2016 FeatureSelectionADataPerspectiv
- (Li et al., 2016) ⇒ Jundong Li, Kewei Cheng, Suhang Wang, Fred Morstatter, Robert P. Trevino, Jiliang Tang, and Huan Liu. (2016). “Feature Selection: {A} Data Perspective.” In: CoRR, abs/1601.07996.
Subject Headings: Feature Selection System.
Cited By
Feature selection, as a data preprocessing strategy, has been proven to be effective and efficient in preparing high-dimensional data for data mining and machine learning problems. The objectives of feature selection include: building simpler and more comprehensible models, improving data mining performance, and preparing clean, understandable data. The recent proliferation of big data has presented some substantial challenges and opportunities of feature selection algorithms. In this survey, we provide a comprehensive and structured overview of recent advances in feature selection research. Motivated by current challenges and opportunities in the big data age, we revisit feature selection research from a data perspective, and review representative feature selection algorithms for generic data, structured data, heterogeneous data and streaming data. Methodologically, to emphasize the differences and similarities of most existing feature selection algorithms for generic data, we generally categorize them into four groups: similarity based, information theoretical based, sparse learning based and statistical based methods. Finally, to facilitate and promote the research in this community, we also present a open-source feature selection repository that consists of most of the popular feature selection algorithms (this http URL). At the end of this survey, we also have a discussion about some open problems and challenges that need to be paid more attention in future research.
1. Introduction
We are now in the era of big data, where massive amounts of high dimensional data has become ubiquitous in our daily life, such as social media, e-commerce, health care, bioinformatics, transportation, online education, etc. Figure (1) shows an example by plotting the growth trend of UCI machine learning repository (Bache and Lichman, 2013). Rapid growth of data presents challenges for effective and efficient data management. Therefore, it is desirable and of great importance to apply data mining and machine learning techniques to automatically discover knowledge from these data.

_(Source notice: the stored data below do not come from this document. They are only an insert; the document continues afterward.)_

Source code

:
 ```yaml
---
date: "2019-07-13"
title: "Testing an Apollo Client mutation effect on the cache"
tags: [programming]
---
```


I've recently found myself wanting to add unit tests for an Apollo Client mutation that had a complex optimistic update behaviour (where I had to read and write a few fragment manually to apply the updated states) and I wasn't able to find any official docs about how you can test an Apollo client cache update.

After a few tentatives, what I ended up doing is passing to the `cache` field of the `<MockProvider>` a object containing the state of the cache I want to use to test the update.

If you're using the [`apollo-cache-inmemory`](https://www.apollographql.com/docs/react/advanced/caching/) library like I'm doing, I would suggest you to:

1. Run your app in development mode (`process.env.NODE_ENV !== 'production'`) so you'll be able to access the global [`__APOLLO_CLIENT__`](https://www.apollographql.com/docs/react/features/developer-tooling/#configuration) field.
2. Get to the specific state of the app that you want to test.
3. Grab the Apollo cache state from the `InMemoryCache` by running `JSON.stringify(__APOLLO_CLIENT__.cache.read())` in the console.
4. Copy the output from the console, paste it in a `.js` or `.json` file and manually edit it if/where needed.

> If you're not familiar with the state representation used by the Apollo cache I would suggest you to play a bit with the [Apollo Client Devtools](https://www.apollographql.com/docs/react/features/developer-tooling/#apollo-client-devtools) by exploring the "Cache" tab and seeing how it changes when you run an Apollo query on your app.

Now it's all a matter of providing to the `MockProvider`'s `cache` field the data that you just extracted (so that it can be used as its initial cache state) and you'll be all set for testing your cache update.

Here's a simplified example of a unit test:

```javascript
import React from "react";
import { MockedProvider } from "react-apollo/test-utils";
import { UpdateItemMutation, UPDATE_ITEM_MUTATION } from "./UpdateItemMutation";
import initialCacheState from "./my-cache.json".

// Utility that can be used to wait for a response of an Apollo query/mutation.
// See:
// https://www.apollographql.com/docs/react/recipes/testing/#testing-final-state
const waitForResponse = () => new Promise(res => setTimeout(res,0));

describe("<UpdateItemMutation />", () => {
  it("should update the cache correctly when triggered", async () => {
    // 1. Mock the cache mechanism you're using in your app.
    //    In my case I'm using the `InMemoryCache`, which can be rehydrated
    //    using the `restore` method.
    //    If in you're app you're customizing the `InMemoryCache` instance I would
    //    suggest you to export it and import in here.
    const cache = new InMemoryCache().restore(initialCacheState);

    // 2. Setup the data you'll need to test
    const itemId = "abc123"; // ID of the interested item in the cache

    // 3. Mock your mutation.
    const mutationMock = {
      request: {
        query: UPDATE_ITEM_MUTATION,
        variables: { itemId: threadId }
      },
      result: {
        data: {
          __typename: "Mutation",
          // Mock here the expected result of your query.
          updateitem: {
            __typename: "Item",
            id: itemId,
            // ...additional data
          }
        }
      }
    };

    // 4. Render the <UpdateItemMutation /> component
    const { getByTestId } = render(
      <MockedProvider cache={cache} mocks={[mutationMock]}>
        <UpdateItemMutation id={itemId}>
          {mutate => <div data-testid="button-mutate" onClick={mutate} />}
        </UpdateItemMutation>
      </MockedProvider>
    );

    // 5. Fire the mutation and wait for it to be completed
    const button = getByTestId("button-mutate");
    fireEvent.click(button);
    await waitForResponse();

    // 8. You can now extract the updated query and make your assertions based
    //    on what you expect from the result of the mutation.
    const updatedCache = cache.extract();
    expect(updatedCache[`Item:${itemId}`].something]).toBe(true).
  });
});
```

Figure 1: Number of samples and number of features growth trend during the past thirty years in UCI machine learning repository.

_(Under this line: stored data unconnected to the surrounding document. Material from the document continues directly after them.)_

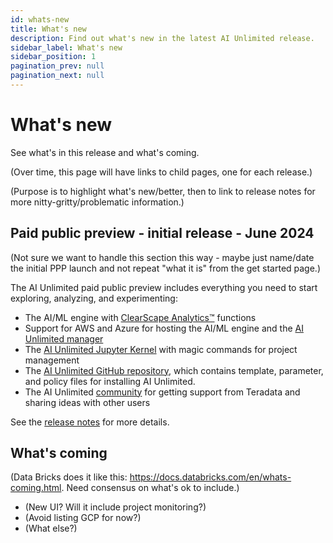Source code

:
```yaml
---
id: whats-new
title: What's new
description: Find out what's new in the latest AI Unlimited release.
sidebar_label: What's new
sidebar_position: 1
pagination_prev: null
pagination_next: null
---
```


# What's new

See what's in this release and what's coming.

(Over time, this page will have links to child pages, one for each release.)

(Purpose is to highlight what's new/better, then to link to release notes for more nitty-gritty/problematic information.)


## Paid public preview - initial release - June 2024

(Not sure we want to handle this section this way - maybe just name/date the initial PPP launch and not repeat "what it is" from the get started page.)

The AI Unlimited paid public preview includes everything you need to start exploring, analyzing, and experimenting:

- The AI/ML engine with [ClearScape Analytics™](https://docs.teradata.com/access/sources/dita/topic?dita:mapPath=phg1621910019905.ditamap&dita:ditavalPath=pny1626732985837.ditaval&dita:topicPath=gma1702668333653.dita) functions
- Support for AWS and Azure for hosting the AI/ML engine and the [AI Unlimited manager](/docs/glossary#glo-manager)
- The [AI Unlimited Jupyter Kernel](https://downloads.teradata.com/download/tools/teradata-ai-unlimited-jupyter-kernel) with magic commands for project management
- The [AI Unlimited GitHub repository](https://github.com/Teradata/ai-unlimited), which contains template, parameter, and policy files for installing AI Unlimited.
- The AI Unlimited [community](https://support.teradata.com/community?id=community_forum&sys_id=b0aba91597c329d0e6d2bd8c1253affa) for getting support from Teradata and sharing ideas with other users

See the [release notes](/docs/release-notes.md) for more details.


## What's coming
(Data Bricks does it like this: https://docs.databricks.com/en/whats-coming.html. Need consensus on what's ok to include.)

- (New UI? Will it include project monitoring?)
- (Avoid listing GCP for now?)
- (What else?)






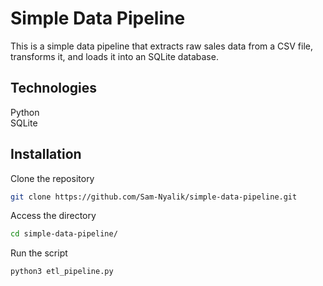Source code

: # Simple Data Pipeline

This is a simple data pipeline that extracts raw sales data from a CSV file, transforms it, and loads it into an SQLite database.

## Technologies

Python  
SQLite

## Installation

Clone the repository
```bash
git clone https://github.com/Sam-Nyalik/simple-data-pipeline.git
```

Access the directory
```bash
cd simple-data-pipeline/
```

Run the script
```bash
python3 etl_pipeline.py
```

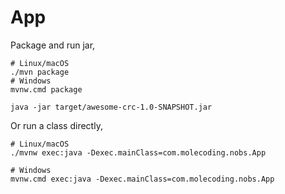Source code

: # App


Package and run jar,

```shell
# Linux/macOS
./mvn package
# Windows
mvnw.cmd package

java -jar target/awesome-crc-1.0-SNAPSHOT.jar
```

Or run a class directly,

```shell
# Linux/macOS
./mvnw exec:java -Dexec.mainClass=com.molecoding.nobs.App

# Windows
mvnw.cmd exec:java -Dexec.mainClass=com.molecoding.nobs.App
```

When applying data mining and machine learning algorithms on high dimensional data, a critical issue is known as curse of dimensionality (Hastie et al., 2005). It refers to the phenomenon that data becomes sparser in high dimensional space, adversely affecting algorithms designed for low dimensional space. In addition, with the existence of a large number of features, learning models tend to overfit which may cause performance degradation on unseen data. Moreover, data of high dimension significantly increases the memory storage requirements and computational costs for data analytics.

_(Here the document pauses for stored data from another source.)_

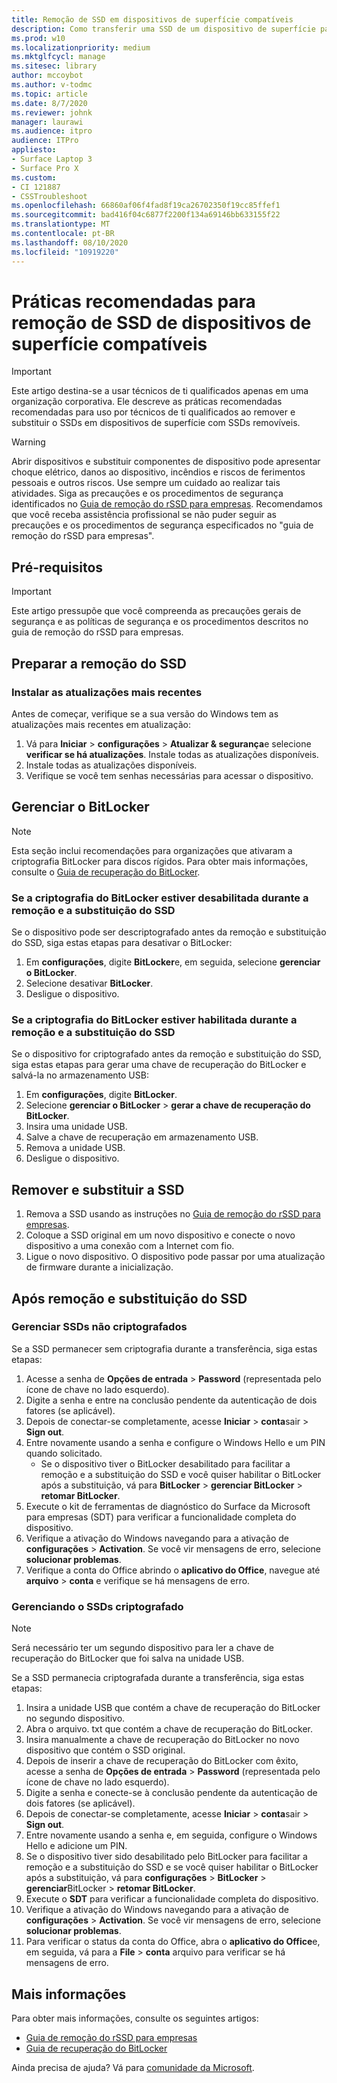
```yaml
---
title: Remoção de SSD em dispositivos de superfície compatíveis
description: Como transferir uma SSD de um dispositivo de superfície para outro.
ms.prod: w10
ms.localizationpriority: medium
ms.mktglfcycl: manage
ms.sitesec: library
author: mccoybot
ms.author: v-todmc
ms.topic: article
ms.date: 8/7/2020
ms.reviewer: johnk
manager: laurawi
ms.audience: itpro
audience: ITPro
appliesto:
- Surface Laptop 3
- Surface Pro X
ms.custom:
- CI 121887
- CSSTroubleshoot
ms.openlocfilehash: 66860af06f4fad8f19ca26702350f19cc85ffef1
ms.sourcegitcommit: bad416f04c6877f2200f134a69146bb633155f22
ms.translationtype: MT
ms.contentlocale: pt-BR
ms.lasthandoff: 08/10/2020
ms.locfileid: "10919220"
---
```

# Práticas recomendadas para remoção de SSD de dispositivos de superfície compatíveis

> [!IMPORTANT]
> Este artigo destina-se a usar técnicos de ti qualificados apenas em uma organização corporativa. Ele descreve as práticas recomendadas recomendadas para uso por técnicos de ti qualificados ao remover e substituir o SSDs em dispositivos de superfície com SSDs removíveis. 

> [!WARNING]
> Abrir dispositivos e substituir componentes de dispositivo pode apresentar choque elétrico, danos ao dispositivo, incêndios e riscos de ferimentos pessoais e outros riscos.  Use sempre um cuidado ao realizar tais atividades. Siga as precauções e os procedimentos de segurança identificados no [Guia de remoção do rSSD para empresas](https://www.microsoft.com/download/100440). Recomendamos que você receba assistência profissional se não puder seguir as precauções e os procedimentos de segurança especificados no "guia de remoção do rSSD para empresas".

## Pré-requisitos

> [!IMPORTANT]
> Este artigo pressupõe que você compreenda as precauções gerais de segurança e as políticas de segurança e os procedimentos descritos no guia de remoção do rSSD para empresas.

## Preparar a remoção do SSD 

### Instalar as atualizações mais recentes 

Antes de começar, verifique se a sua versão do Windows tem as atualizações mais recentes em atualização:

1.  Vá para **Iniciar**  >  **configurações**  >  **Atualizar & segurança**e selecione **verificar se há atualizações**. Instale todas as atualizações disponíveis. 
2. Instale todas as atualizações disponíveis.
3. Verifique se você tem senhas necessárias para acessar o dispositivo.  
 
## Gerenciar o BitLocker 

> [!NOTE]
> Esta seção inclui recomendações para organizações que ativaram a criptografia BitLocker para discos rígidos. Para obter mais informações, consulte o [Guia de recuperação do BitLocker](https://docs.microsoft.com/windows/security/information-protection/bitlocker/bitlocker-recovery-guide-plan). 

### Se a criptografia do BitLocker estiver desabilitada durante a remoção e a substituição do SSD

Se o dispositivo pode ser descriptografado antes da remoção e substituição do SSD, siga estas etapas para desativar o BitLocker:

1.  Em **configurações**, digite **BitLocker**e, em seguida, selecione **gerenciar o BitLocker**. 
2.  Selecione desativar **BitLocker**. 
3.  Desligue o dispositivo. 

### Se a criptografia do BitLocker estiver habilitada durante a remoção e a substituição do SSD

Se o dispositivo for criptografado antes da remoção e substituição do SSD, siga estas etapas para gerar uma chave de recuperação do BitLocker e salvá-la no armazenamento USB:

1.  Em **configurações**, digite **BitLocker**.
2. Selecione **gerenciar o BitLocker**  > **gerar a chave de recuperação do BitLocker**.
2.  Insira uma unidade USB. 
3.  Salve a chave de recuperação em armazenamento USB.  
4.  Remova a unidade USB.  
5.  Desligue o dispositivo. 

## Remover e substituir a SSD 

1.  Remova a SSD usando as instruções no [Guia de remoção do rSSD para empresas](https://www.microsoft.com/download/100440). 
2. Coloque a SSD original em um novo dispositivo e conecte o novo dispositivo a uma conexão com a Internet com fio.
2.  Ligue o novo dispositivo. O dispositivo pode passar por uma atualização de firmware durante a inicialização.  
 
## Após remoção e substituição do SSD

### Gerenciar SSDs não criptografados 

Se a SSD permanecer sem criptografia durante a transferência, siga estas etapas: 

1.  Acesse a senha de **Opções de entrada**  >  **Password** (representada pelo ícone de chave no lado esquerdo).  
2.  Digite a senha e entre na conclusão pendente da autenticação de dois fatores (se aplicável).
3.  Depois de conectar-se completamente, acesse **Iniciar**  >  **conta**sair  >  **Sign out**.  
4.  Entre novamente usando a senha e configure o Windows Hello e um PIN quando solicitado. 
    - Se o dispositivo tiver o BitLocker desabilitado para facilitar a remoção e a substituição do SSD e você quiser habilitar o BitLocker após a substituição, vá para **BitLocker**  >  **gerenciar BitLocker**  >  **retomar BitLocker**.  
6.  Execute o kit de ferramentas de diagnóstico do Surface da Microsoft para empresas (SDT) para verificar a funcionalidade completa do dispositivo.  
7.  Verifique a ativação do Windows navegando para a ativação de **configurações**  >  **Activation**.  Se você vir mensagens de erro, selecione **solucionar problemas**. 
8.  Verifique a conta do Office abrindo o **aplicativo do Office**, navegue até **arquivo**  >  **conta** e verifique se há mensagens de erro.  

### Gerenciando o SSDs criptografado 

> [!NOTE]
> Será necessário ter um segundo dispositivo para ler a chave de recuperação do BitLocker que foi salva na unidade USB. 

Se a SSD permanecia criptografada durante a transferência, siga estas etapas:

1.  Insira a unidade USB que contém a chave de recuperação do BitLocker no segundo dispositivo. 
2.  Abra o arquivo. txt que contém a chave de recuperação do BitLocker. 
3.  Insira manualmente a chave de recuperação do BitLocker no novo dispositivo que contém o SSD original.  
4.  Depois de inserir a chave de recuperação do BitLocker com êxito, acesse a senha de **Opções de entrada**  >  **Password** (representada pelo ícone de chave no lado esquerdo).  
5.  Digite a senha e conecte-se à conclusão pendente da autenticação de dois fatores (se aplicável).
6.  Depois de conectar-se completamente, acesse **Iniciar**  >  **conta**sair  >  **Sign out**.  
7.  Entre novamente usando a senha e, em seguida, configure o Windows Hello e adicione um PIN. 
8.  Se o dispositivo tiver sido desabilitado pelo BitLocker para facilitar a remoção e a substituição do SSD e se você quiser habilitar o BitLocker após a substituição, vá para **configurações**  >  **BitLocker**  >  **gerenciar**BitLocker  >  **retomar BitLocker**.  
9.  Execute o **SDT** para verificar a funcionalidade completa do dispositivo.  
10. Verifique a ativação do Windows navegando para a ativação de **configurações**  >  **Activation**.  Se você vir mensagens de erro, selecione **solucionar problemas**.
11. Para verificar o status da conta do Office, abra o **aplicativo do Office**e, em seguida, vá para a **File**  >  **conta** arquivo para verificar se há mensagens de erro.

## Mais informações 

Para obter mais informações, consulte os seguintes artigos:

- [Guia de remoção do rSSD para empresas](https://www.microsoft.com/download/100440)
- [Guia de recuperação do BitLocker](https://docs.microsoft.com/windows/security/information-protection/bitlocker/bitlocker-recovery-guide-plan)

Ainda precisa de ajuda? Vá para [comunidade da Microsoft](https://answers.microsoft.com/).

Dimensionality reduction is one of the most powerful tools to address the previously described issues. It can be categorized mainly into into two main components: feature extraction and feature selection. Feature extraction projects original high dimensional feature space to a new feature space with low dimensionality. The new constructed feature space is usually a linear or nonlinear combination of the original feature space. Examples of feature extraction methods include Principle Component Analysis (PCA) (Jolliffe, 2002), Linear Discriminant Analysis (LDA) (Scholkopft and Mullert, 1999), Canonical Correlation Analysis (CCA) (Hardoon et al., 2004), Singular Value Decomposition (Golub and Van Loan, 2012), ISOMAP (Tenenbaum et al., 2000) and Locally Linear Embedding (LLE) (Roweis and Saul, 2000). Feature selection, on the other hand, directly selects a subset of relevant features for the use model construction. Lasso (Tibshirani, 1996), Information Gain (Cover and Thomas, 2012), Relief (Kira and Rendell, 1992a), MRMR (Peng et al., 2005), Fisher Score (Duda et al., 2012), Laplacian Score (He et al., 2005), and SPEC (Zhao and Liu, 2007) are some of the well known feature selection techniques.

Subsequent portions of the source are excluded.